In no particular order:
- Interchange lines 219-221 with 222-224.
- The tests at line 246 are wrong because of the `char' type.
- I think check_preprocessor_statements() will fail if the
source starts with white space (e.g., newlines) followed by '#'.
- I think lines 168-173 will mess up source constructs like
`x = y / *ptr;', turning them into (unterminated) comments.
- Trigraph sequences and "digraphs" aren't handled properly.
(This could be considered a feature rather than a bug.)
- I don't think white space before what you call "tokens" will
be removed. For example, it looks like `puts ( "Hello" ) ;' will
become `puts ("Hello");' rather than `puts("Hello");'.
- Lines that end with a backslash-newline pair aren't handled
properly.
- Lines 119-141 are a *terrible* idea! One crummy little
I/O error (or bug!), and you can kiss your source code good-bye!
- Speaking of I/O errors, rip_file() is careful to detect
them but not so careful about closing FILE streams afterward.

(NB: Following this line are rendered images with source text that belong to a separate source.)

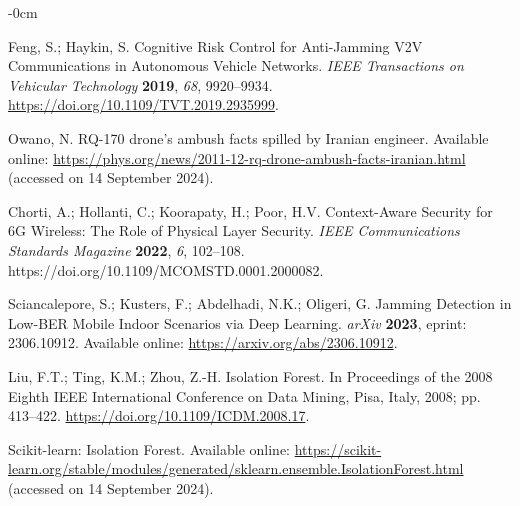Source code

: \documentclass[futureinternet,article,submit,pdftex,moreauthors]{Definitions/mdpi}
\begin{document}
\begin{adjustwidth}{-\extralength}{0cm}
\begin{thebibliography}{999}
Feng, S.; Haykin, S. Cognitive Risk Control for Anti-Jamming V2V Communications in Autonomous Vehicle Networks. {\em IEEE Transactions on Vehicular Technology} {\bf 2019}, {\em 68}, 9920--9934. \url{https://doi.org/10.1109/TVT.2019.2935999}.

Owano, N. RQ-170 drone's ambush facts spilled by Iranian engineer. Available online: \url{https://phys.org/news/2011-12-rq-drone-ambush-facts-iranian.html} (accessed on 14 September 2024).

Chorti, A.; Hollanti, C.; Koorapaty, H.; Poor, H.V. Context-Aware Security for 6G Wireless: The Role of Physical Layer Security. {\em IEEE Communications Standards Magazine} {\bf 2022}, {\em 6}, 102--108. https://doi.org/10.1109/MCOMSTD.0001.2000082.

Sciancalepore, S.; Kusters, F.; Abdelhadi, N.K.; Oligeri, G. Jamming Detection in Low-BER Mobile Indoor Scenarios via Deep Learning. {\em arXiv} {\bf 2023}, eprint: 2306.10912. Available online: \url{https://arxiv.org/abs/2306.10912}.

Liu, F.T.; Ting, K.M.; Zhou, Z.-H. Isolation Forest. In Proceedings of the 2008 Eighth IEEE International Conference on Data Mining, Pisa, Italy, 2008; pp. 413--422. \url{https://doi.org/10.1109/ICDM.2008.17}.

Scikit-learn: Isolation Forest. Available online: \url{https://scikit-learn.org/stable/modules/generated/sklearn.ensemble.IsolationForest.html} (accessed on 14 September 2024).

\end{thebibliography}

%



\PublishersNote{}
\end{adjustwidth}
\end{document}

(In fact, it never closes the overwritten input which is its
principal output, so never gets a chance to detect errors in
closing -- but since the original source is already trashed by
then it may not make much difference. Even if all goes well,
though, rip_file() leaks an open FILE stream for each source it
processes; feed it enough sources and it may well run out.)
(Hmmm: I wonder what happens if you mention the same source
file name twice on the command line ...)
- Higher-level remark: I think the program might be simpler
if re-cast as a state machine, instead of spreading the logic
across a whole bunch of brittle-looking functions. ("Brittle"
because there's always this question about whether the function
has or has not swallowed the current character, and perhaps more;
that's the sort of thing that's easy to lose track of.) This looks
more like a job for one simple loop surrounding a big `switch'
statement, with cases corresponding to the current context.